Sebastian Thalers Wiederwahl erscheint nach dem massiven Vertrauensverlust in der Bevölkerung, den jahrelangen Rücktrittsforderungen aller Parteien und der anhaltenden Kritik im Gemeinderat als unwahrscheinlich. Sein früheres Unterstützerbündnis aus SPD, Grüne, ÖDP, BfE und Echinger Mitte ist zerbrochen. Aber jetzt stellt man sich die Frage, warum er den erneuten Schritt einer Kandidatur wagt. In den Internetforen in Eching wird aktuell heftig über die Altersversorgung Thalers diskutiert. Deshalb haben wir uns die Gesetzeslage bezüglich seiner Altersversorgung genauer angeschaut:
Hier kommt das Gesetz über kommunale Wahlbeamte und Wahlbeamtinnen (KWBG) – Artikel 21 zum Tragen.
Art. 21 KWBG:
(1) ¹Der Beamte oder die Beamtin auf Zeit tritt mit dem Ablauf der Amtszeit in den Ruhestand, wenn er oder sie
1. für die folgende Amtszeit nicht wieder für das gleiche Amt gewählt wird oder die Wiederwahl nicht annimmt und
2. mindestens eine Amtszeit von zehn Jahren (Wartezeit) zurückgelegt hat.

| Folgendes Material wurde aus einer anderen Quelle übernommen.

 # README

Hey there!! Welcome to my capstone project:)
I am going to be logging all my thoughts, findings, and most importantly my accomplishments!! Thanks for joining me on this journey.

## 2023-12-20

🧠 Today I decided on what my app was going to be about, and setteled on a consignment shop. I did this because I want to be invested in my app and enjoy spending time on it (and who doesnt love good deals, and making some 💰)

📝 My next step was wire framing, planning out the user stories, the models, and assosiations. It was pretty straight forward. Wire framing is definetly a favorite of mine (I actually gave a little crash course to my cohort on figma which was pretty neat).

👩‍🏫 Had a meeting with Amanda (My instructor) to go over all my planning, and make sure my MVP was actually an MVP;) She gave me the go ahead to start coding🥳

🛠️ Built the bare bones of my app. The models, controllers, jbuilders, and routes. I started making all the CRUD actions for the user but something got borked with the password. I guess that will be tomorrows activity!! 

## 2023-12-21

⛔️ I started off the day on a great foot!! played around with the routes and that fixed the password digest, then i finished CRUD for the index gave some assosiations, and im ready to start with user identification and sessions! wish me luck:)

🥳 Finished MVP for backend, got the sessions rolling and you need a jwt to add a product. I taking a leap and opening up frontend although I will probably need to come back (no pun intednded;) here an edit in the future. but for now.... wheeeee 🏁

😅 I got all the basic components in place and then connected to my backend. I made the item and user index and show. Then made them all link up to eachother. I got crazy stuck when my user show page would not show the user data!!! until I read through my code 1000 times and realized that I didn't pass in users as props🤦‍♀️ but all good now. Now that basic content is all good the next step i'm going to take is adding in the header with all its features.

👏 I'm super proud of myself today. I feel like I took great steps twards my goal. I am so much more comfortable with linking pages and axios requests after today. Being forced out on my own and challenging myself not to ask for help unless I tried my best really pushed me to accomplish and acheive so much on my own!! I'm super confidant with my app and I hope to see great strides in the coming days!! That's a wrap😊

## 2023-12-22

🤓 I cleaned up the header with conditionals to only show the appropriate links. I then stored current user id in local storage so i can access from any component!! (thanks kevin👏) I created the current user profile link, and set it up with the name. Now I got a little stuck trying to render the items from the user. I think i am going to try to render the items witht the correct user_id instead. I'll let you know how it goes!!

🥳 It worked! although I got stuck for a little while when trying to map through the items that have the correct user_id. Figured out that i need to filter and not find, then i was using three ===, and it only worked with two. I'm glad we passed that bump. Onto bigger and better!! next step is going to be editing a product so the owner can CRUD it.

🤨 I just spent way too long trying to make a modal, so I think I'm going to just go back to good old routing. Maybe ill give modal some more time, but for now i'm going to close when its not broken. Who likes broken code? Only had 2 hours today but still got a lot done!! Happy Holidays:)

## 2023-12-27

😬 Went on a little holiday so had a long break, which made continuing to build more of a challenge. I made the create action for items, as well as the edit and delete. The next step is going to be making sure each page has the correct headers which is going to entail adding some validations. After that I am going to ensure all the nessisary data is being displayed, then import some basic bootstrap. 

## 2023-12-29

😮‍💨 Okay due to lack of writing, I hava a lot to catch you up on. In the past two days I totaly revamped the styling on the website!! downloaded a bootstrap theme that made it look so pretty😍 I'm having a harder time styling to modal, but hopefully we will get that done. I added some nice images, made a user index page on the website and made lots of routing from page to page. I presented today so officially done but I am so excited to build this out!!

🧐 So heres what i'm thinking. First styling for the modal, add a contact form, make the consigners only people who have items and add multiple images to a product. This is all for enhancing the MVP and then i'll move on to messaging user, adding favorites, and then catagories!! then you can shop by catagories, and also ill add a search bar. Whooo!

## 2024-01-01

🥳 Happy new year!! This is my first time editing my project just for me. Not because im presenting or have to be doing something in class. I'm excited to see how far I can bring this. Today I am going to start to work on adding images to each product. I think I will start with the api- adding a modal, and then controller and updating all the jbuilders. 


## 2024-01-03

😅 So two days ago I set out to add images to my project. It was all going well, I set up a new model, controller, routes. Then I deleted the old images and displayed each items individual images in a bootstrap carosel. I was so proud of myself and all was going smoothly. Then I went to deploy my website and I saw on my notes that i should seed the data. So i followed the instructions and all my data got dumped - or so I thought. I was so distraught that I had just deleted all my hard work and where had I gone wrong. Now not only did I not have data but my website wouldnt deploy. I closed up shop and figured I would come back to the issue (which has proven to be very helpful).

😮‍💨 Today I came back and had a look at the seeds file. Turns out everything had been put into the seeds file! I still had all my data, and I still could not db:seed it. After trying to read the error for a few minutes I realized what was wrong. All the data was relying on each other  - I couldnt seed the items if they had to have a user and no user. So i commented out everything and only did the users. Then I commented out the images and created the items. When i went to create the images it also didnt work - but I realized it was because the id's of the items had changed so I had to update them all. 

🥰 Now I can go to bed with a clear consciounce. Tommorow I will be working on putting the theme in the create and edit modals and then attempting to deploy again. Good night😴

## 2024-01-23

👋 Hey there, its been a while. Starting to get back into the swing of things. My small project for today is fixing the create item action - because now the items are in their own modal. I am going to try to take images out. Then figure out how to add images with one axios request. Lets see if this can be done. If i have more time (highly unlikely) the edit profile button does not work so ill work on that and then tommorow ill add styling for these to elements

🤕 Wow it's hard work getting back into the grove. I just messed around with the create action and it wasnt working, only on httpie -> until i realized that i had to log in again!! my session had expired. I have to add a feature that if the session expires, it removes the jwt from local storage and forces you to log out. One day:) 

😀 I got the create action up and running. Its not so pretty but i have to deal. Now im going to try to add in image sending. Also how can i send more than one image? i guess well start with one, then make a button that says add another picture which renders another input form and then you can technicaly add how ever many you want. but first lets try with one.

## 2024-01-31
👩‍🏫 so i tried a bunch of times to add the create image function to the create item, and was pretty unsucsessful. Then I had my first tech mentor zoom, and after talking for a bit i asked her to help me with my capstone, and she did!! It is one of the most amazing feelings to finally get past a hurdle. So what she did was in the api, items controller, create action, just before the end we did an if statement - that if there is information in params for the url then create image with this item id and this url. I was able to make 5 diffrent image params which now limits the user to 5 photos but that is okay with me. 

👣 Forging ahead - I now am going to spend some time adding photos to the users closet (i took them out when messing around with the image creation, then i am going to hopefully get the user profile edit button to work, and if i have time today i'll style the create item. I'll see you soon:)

Punkt 1 wäre erfüllt, wenn Thaler nicht wiedergewählt wird.
Punkt 2 wäre zuerst mal nicht erfüllt, allerdings gibt es eine Ausnahmeregelung:
(2) … ²In den Fällen des Art. 42 Abs. 3 GLKrWG gilt die Wartezeit von zehn Jahren (Abs. 1 Nr. 2) auch dann als erfüllt, wenn das zehnte Jahr noch nicht vollendet ist, sondern erst begonnen hat.

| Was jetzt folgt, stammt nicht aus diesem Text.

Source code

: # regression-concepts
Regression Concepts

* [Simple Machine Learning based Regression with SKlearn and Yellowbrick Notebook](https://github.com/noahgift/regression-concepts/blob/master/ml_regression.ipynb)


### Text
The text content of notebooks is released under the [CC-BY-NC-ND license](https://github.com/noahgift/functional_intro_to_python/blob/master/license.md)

Dort handelt es sich um folgende Bestimmung:
https://www.gesetze-bayern.de/Content/Document/BayGLKrWG-42
(3) ¹Ist eine berufsmäßige erste Bürgermeisterin oder ein berufsmäßiger erster Bürgermeister für eine über das Ende der Wahlzeit des Gemeinderats oder eine Landrätin oder ein Landrat für eine über das Ende der Wahlzeit des Kreistags hinaus reichende Amtszeit gewählt, kann der Gemeinderat auf Antrag der ersten Bürgermeisterin oder des ersten Bürgermeisters oder der Kreistag auf Antrag der Landrätin oder des Landrats bis zu dem der nächsten allgemeinen Gemeinde- und Landkreiswahl vorausgehenden 30. September beschließen, dass die Amtszeit vorzeitig mit dem Ablauf der Wahlzeit des Gemeinderats oder des Kreistags endet. ²Der Beschluss ist amtlich bekannt zu machen.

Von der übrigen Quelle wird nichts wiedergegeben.